Columnist: Nat Tetteh

Ken Agyapong to show ‘Who watches the watchman’ on June 27

Dear Chairman Rawlings, inarguably the most influential former president Ghana has had till date; you continue to challenge, mentor and inspire millions of people especially the youth, both in Ghana and abroad.

Your charisma, affability, and frankness are unparalleled and that probably is the reason you still look strong and healthy despite clocking a whopping 71 years. When the political bourgeois took over this country not long after independence and decided to gamble with the lives of the ordinary people, who formed the masses, you arose as a young, spirited hero to the defence of the people, without recourse to the damning negative consequences that could have had for you, in the event that things did not go well as planned.

Such admirable courage! At the young age of 31 or so back in the year 1979 you identified with the ordinary people of Ghana, felt their pain and decided to come to their rescue through the uprising, not because you wanted to be a martyr or a hero, but because you understood that governments should exist in the supreme interests of the people, rather than to impoverish the very people in whose interest it is set up.

What a man of the people you are! A true leader whose name is forever embedded in the annals of history, as the diamond that Ghana found in the clumsy dust of the corrupt military governments which took turns between 1966 and 1978 to drain the life out of this beautiful country that we have today. Indeed, who says you are no longer relevant in the Ghanaian socio-political circles?
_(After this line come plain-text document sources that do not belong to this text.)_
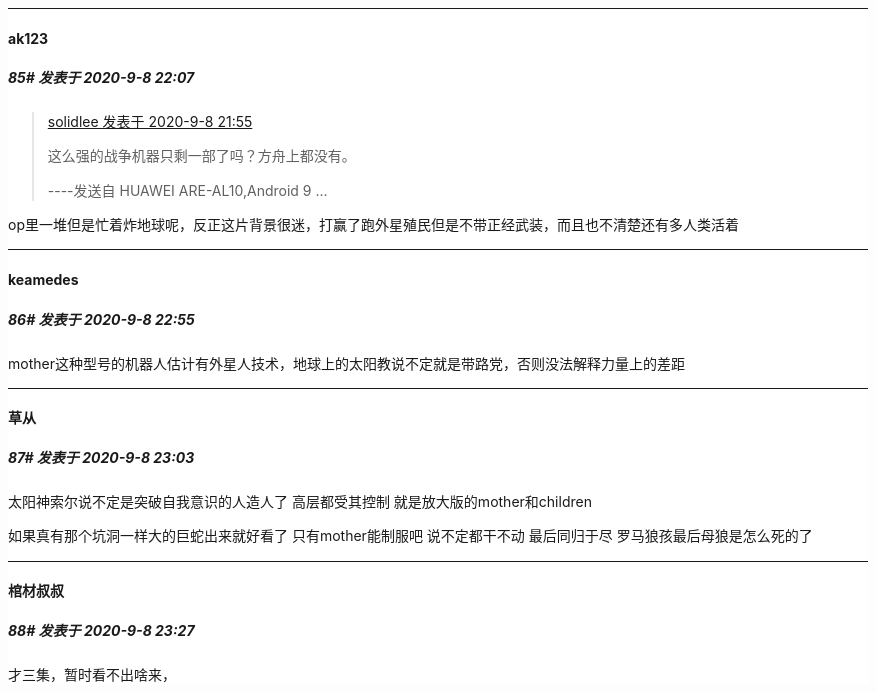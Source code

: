 




*****

####  ak123  
##### 85#       发表于 2020-9-8 22:07



<blockquote><a href="httphttps://bbs.saraba1st.com/2b/forum.php?mod=redirect&amp;goto=findpost&amp;pid=48679832&amp;ptid=1958340" target="_blank">solidlee 发表于 2020-9-8 21:55</a>

这么强的战争机器只剩一部了吗？方舟上都没有。


----发送自 HUAWEI ARE-AL10,Android 9 ...</blockquote>
op里一堆但是忙着炸地球呢，反正这片背景很迷，打赢了跑外星殖民但是不带正经武装，而且也不清楚还有多人类活着







*****

####  keamedes  
##### 86#       发表于 2020-9-8 22:55




mother这种型号的机器人估计有外星人技术，地球上的太阳教说不定就是带路党，否则没法解释力量上的差距







*****

####  草从  
##### 87#       发表于 2020-9-8 23:03




太阳神索尔说不定是突破自我意识的人造人了 高层都受其控制 就是放大版的mother和children

如果真有那个坑洞一样大的巨蛇出来就好看了 只有mother能制服吧 说不定都干不动 最后同归于尽 罗马狼孩最后母狼是怎么死的了







*****

####  棺材叔叔  
##### 88#       发表于 2020-9-8 23:27




才三集，暂时看不出啥来，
Who said that you are not the best President Ghana has had under the fourth republic? In fact, the worst and the most ridiculous of all your naysayers are the ones who mistaken your firmness, which actually is or at least, should be an essential quality of a good leader, for dictatorship. People seem to have forgotten that it was under the PNDC that the ordinary Ghanaian got a chance for the first time, to enjoy real democracy by participating directly in policy making in this country, through referenda and other communal initiatives that were rolled out during your presidency.

Who even said that you have an unquenchable thirst for power, when are the one who peacefully handed over political power to your political opponents after they won the elections in the year 2000, at a time when most of your compatriots, together with whom you ascended to power at the same time had clung on and refused to step down even till date.

In fact, most modern day politicians are rather the enemies of democracy that they try so hard to paint you to be. Of what use is democracy if the common citizens cannot demand probity, accountability and transparency from the very people they put in charge of the country through the power of their thumb? I ask again, of what use is democracy when the gap between the rich and poor continues to swell and those at the helm of affairs see nothing wrong with it? If democracy cannot benefit the very people for whom it exists, then why practise it at all? Evidently, true democracy goes beyond conducting peaceful elections and having often biased and self-seeking foreign agencies congratulate us in their own parochial interests.

Democracy as believed by you and which is correct anyway, must make or at least seek to make leaders accountable to those who put them there, while they come to a point where they understand that they are in various offices in the interests of the masses and not to enrich themselves through dubious means. This occasion of your birthday is an opportunity to revisit once again, the principles of the June 4 uprising, which in spite of its excesses brought massive sanity and financial and social liberation to the ordinary people of Ghana.

You have distinguished yourself as an asset to this great nation and a lot of young people take so much inspiration from your life and philosophy. You are one of very few people who today, who can rise up to the occasion and speak the truth without recourse to being politically correct or fear of being vilified. On this day of your 7s1st birthday, I wish you long life, wisdom and good health so that you can give us some more booms in the years to come. Happy Birthday, J.J. Ghana is proud of you and most of us young people, look up to you.